Since the ceasefire ending the Korean War in 1953, businesses in the United States and South Korea have been closely linked. A partnership that was first characterised by import-dependent development assistance evolved into a dynamic bilateral economic relationship that peaked in the 2011 ratification of the Korea-U.S. free trade agreement (KORUS).
South Korea is the United States’ sixth-largest economic partner, with annual trade between the two countries totaling $168 billion in 2019, the year before the COVID-19 pandemic struck. That is a significant progression.
Biden’s Inflation Reduction Act
All was going fine until American President Joe Biden brought Inflation Reduction Act. The new legislation, however, only supports electric vehicles assembled in North America. South Korea views the EV sections of the Inflation Reduction Act as being both against international trade laws and the two nations’ growing economic relationship. According to a South Korean official, the measure is a “betrayal” and may harm collaboration in other spheres of the relationship.
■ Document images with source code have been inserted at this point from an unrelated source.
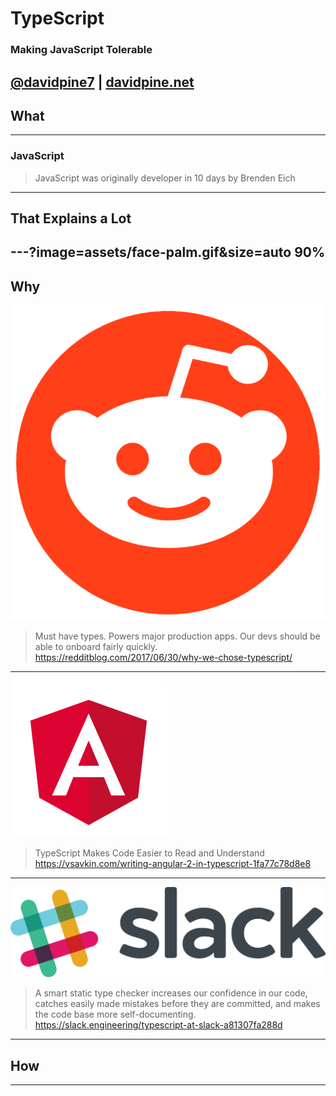 # TypeScript
### Making JavaScript Tolerable
[@davidpine7](https://twitter.com/davidpine7) | [davidpine.net](http://davidpine.net/)
---
## What
---
### JavaScript
> JavaScript was originally developer in 10 days by Brenden Eich
---
## That Explains a Lot
---?image=assets/face-palm.gif&size=auto 90%
---
## Why
![](assets/reddit.png)
> Must have types. Powers major production apps. Our devs should be able to onboard fairly quickly.
https://redditblog.com/2017/06/30/why-we-chose-typescript/
---
![](assets/angular.png)
> TypeScript Makes Code Easier to Read and Understand 
https://vsavkin.com/writing-angular-2-in-typescript-1fa77c78d8e8
---
![](assets/slack.png)
> A smart static type checker increases our confidence in our code, catches easily made mistakes before they are committed, and makes the code base more self-documenting.
https://slack.engineering/typescript-at-slack-a81307fa288d
---

## How
---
A $7,500 tax credit is available under the Inflation Reduction Act for electric vehicles made in the country. Presently, 26 of the 32 EV models available in the US are made here at home. Only the Nissan Leaf and a few European models are produced in the US of the total. Currently, all of the EVs sold by Kia and Hyundai are produced abroad, disqualifying them from the tax credit. The tax credit is subject to new limits starting in 2023. Vehicles must still be made in the United States, but additional specifications have been imposed regarding the mineral composition and EV battery parts.Under the present Democrat government, the US has already lost a large number of allies and is certain to lose some more. Close US allies with specialised car sectors, such as South Korea, Germany, and Japan, provide significant economic contributions, but their relations with the US are on a decline.
South Korea goes all guns blazing
In retaliation to Biden’s Inflation Reduction act, South Korea has brought a historic bill known as the “anti-Google law” that significantly alters how internet giants like Google and Apple run their own app stores, the Google Play Store and App Store, in the country. Although the legislation is known as the “anti-Google law” in reference to the dominant search engine, it will bar Apple and Google, the two firms that run the biggest app shops online, from requiring app developers to utilise their in-app payment systems when creating apps for their app stores.
This new regulation limits the commissions that internet behemoths like Apple and Google charge app developers in the nation for in-app purchases made through their respective app stores (App Store and Play Store). It will significantly affect these retailers’ revenues, which are essentially cash cows for both of these businesses. This legislation may serve as a model for other nations to enact similar legislation, thereby ending Apple and Google’s monopolies in their respective app stores with regard to in-app payment-related commissions.
Clearly, South Korea has decided that if the US attacks its companies’ revenues, it can also attack theirs. The IRA proposal would prevent automakers from allied countries operating in the US from receiving the tax break, though. Biden’s disregard for the interests of allies has emboldened these countries, who are now seeking to take on the US at the WTO. In order to develop a coordinated response against the anti-trade move of US, Seoul has also stated that it will soon engage with the EU. With the “anti-Google law” it has sent a warning to US that it can teach a lesson by itself to US.